The Poynter Review takes 103 pages to describe in detail how the HMRC operated before the data breach, and how...
the loss of two CDs holding personal and financial information about recipients of Child Benefit happened.
The inquiry, led by Kieran Poynter of management consultants PricewaterhouseCoopers (PwC), concluded that "information security simply wasn't a management priority as it should have been, and HMRC had an organisational design which was unnecessarily complex and crucially, did not clearly focus on management accountability."

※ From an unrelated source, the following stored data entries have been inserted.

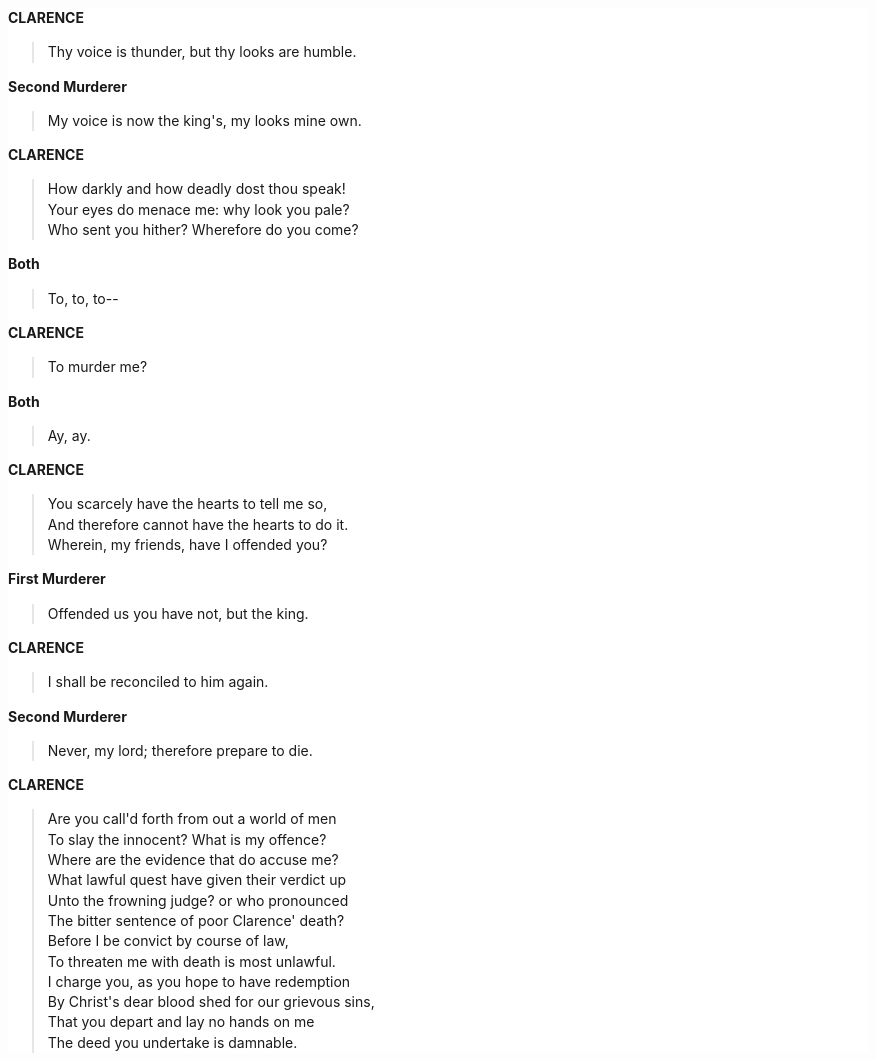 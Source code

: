 <A NAME=speech54><b>CLARENCE</b></a>
<blockquote>
<A NAME=157>Thy voice is thunder, but thy looks are humble.</A><br>
</blockquote>

<A NAME=speech55><b>Second Murderer</b></a>
<blockquote>
<A NAME=158>My voice is now the king's, my looks mine own.</A><br>
</blockquote>

<A NAME=speech56><b>CLARENCE</b></a>
<blockquote>
<A NAME=159>How darkly and how deadly dost thou speak!</A><br>
<A NAME=160>Your eyes do menace me: why look you pale?</A><br>
<A NAME=161>Who sent you hither? Wherefore do you come?</A><br>
</blockquote>

<A NAME=speech57><b>Both</b></a>
<blockquote>
<A NAME=162>To, to, to--</A><br>
</blockquote>

<A NAME=speech58><b>CLARENCE</b></a>
<blockquote>
<A NAME=163>To murder me?</A><br>
</blockquote>

<A NAME=speech59><b>Both</b></a>
<blockquote>
<A NAME=164>Ay, ay.</A><br>
</blockquote>

<A NAME=speech60><b>CLARENCE</b></a>
<blockquote>
<A NAME=165>You scarcely have the hearts to tell me so,</A><br>
<A NAME=166>And therefore cannot have the hearts to do it.</A><br>
<A NAME=167>Wherein, my friends, have I offended you?</A><br>
</blockquote>

<A NAME=speech61><b>First Murderer</b></a>
<blockquote>
<A NAME=168>Offended us you have not, but the king.</A><br>
</blockquote>

<A NAME=speech62><b>CLARENCE</b></a>
<blockquote>
<A NAME=169>I shall be reconciled to him again.</A><br>
</blockquote>

<A NAME=speech63><b>Second Murderer</b></a>
<blockquote>
<A NAME=170>Never, my lord; therefore prepare to die.</A><br>
</blockquote>

<A NAME=speech64><b>CLARENCE</b></a>
<blockquote>
<A NAME=171>Are you call'd forth from out a world of men</A><br>
<A NAME=172>To slay the innocent? What is my offence?</A><br>
<A NAME=173>Where are the evidence that do accuse me?</A><br>
<A NAME=174>What lawful quest have given their verdict up</A><br>
<A NAME=175>Unto the frowning judge? or who pronounced</A><br>
<A NAME=176>The bitter sentence of poor Clarence' death?</A><br>
<A NAME=177>Before I be convict by course of law,</A><br>
<A NAME=178>To threaten me with death is most unlawful.</A><br>
<A NAME=179>I charge you, as you hope to have redemption</A><br>
<A NAME=180>By Christ's dear blood shed for our grievous sins,</A><br>
<A NAME=181>That you depart and lay no hands on me</A><br>
<A NAME=182>The deed you undertake is damnable.</A><br>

Poynter's team found that although HMRC had plenty of policies governing security, they were poorly implemented. "If these policies had been adhered to, it is likely that the data loss could have been prevented," he said. "In the event, very few of the HMRC staff involved in this case was actually aware of the existence of such policies and guidance. Clearly, therefore they were not adequately communicated across the organisation. Furthermore, staff found the policy difficult to access via HMRC's intranet."
The report of the investigation provides a detailed blow-by-blow account of events leading up to the data loss, with extracts of emails showing who said what to whom. However, since the blame for the breach is attributed to cultural and organizational weaknesses, the staff members involved are given anonymity, and referred to only as employee A, B, C and so on.
The emails show that the UK National Audit Office (NAO) wanted sample data for auditing purposes, and requested that the financial data be stripped out (mainly to cut down the size of the file). But some HMRC staff thought the cost of extracting the records could have been as much as £15,000 using EDS, and that it was therefore not worth doing. Poynter queries that figure, and suggests there were in-house expertise capable of doing the file conversion.
In October, however, although HMRC had a contract with its courier company TNT for a secure transfer of packages, the CDs were sent using TNT's untraceable Tax Post system. When the disks failed to arrive after a few days, an angry phone call from the NAO forced officials to create a second set of CDs, which arrived safely.
It was only two weeks later that the alarm was raised when the first set of CDs could not be found.
Poynter thinks the incident was symptomatic of wider problems. He says security was not a management priority. "Even had it been a priority, HMRC's organisational design and the governance and accountabilities underpinning it would have made it extremely difficult for it to be felt as such," he said.
Poynter points out that the 2005 merger of Inland Revenue and Customs & Excise put HMRC staff under strain, and created a demoralized workforce. "HMRC's information security policies were inadequate, and those that they had were unduly complex and not adequately translated into guidance or training for the junior officials who needed them," he concludes.
The report says that 13 of its 45 recommendations have already been implemented at HMRC, and a further 26 have started to be implemented. For instance, HMRC has issued a simple guide to security which gives examples of what information can be sent, by what mechanism it should be sent, and in what circumstances. It has already distributed 111,000 copies to staff.
HMRC also developed and piloted a half-day mandatory information security workshop, which everyone from the chairman down must attend by the end of July. It is also redesigning and re-launching its induction training to include mandatory data security elements, and developing mandatory online information security refresher tests for all staff. Once rolled out, this will need to be completed annually.
Poynter says the changes could represent "a great opportunity. Modernising work practices and the systems which support them should lead to significant efficiency gains as well as the restoration of the reputation of HMRC." But he also warns that the behaviour uncovered in this incident is not confined just to the HMRC.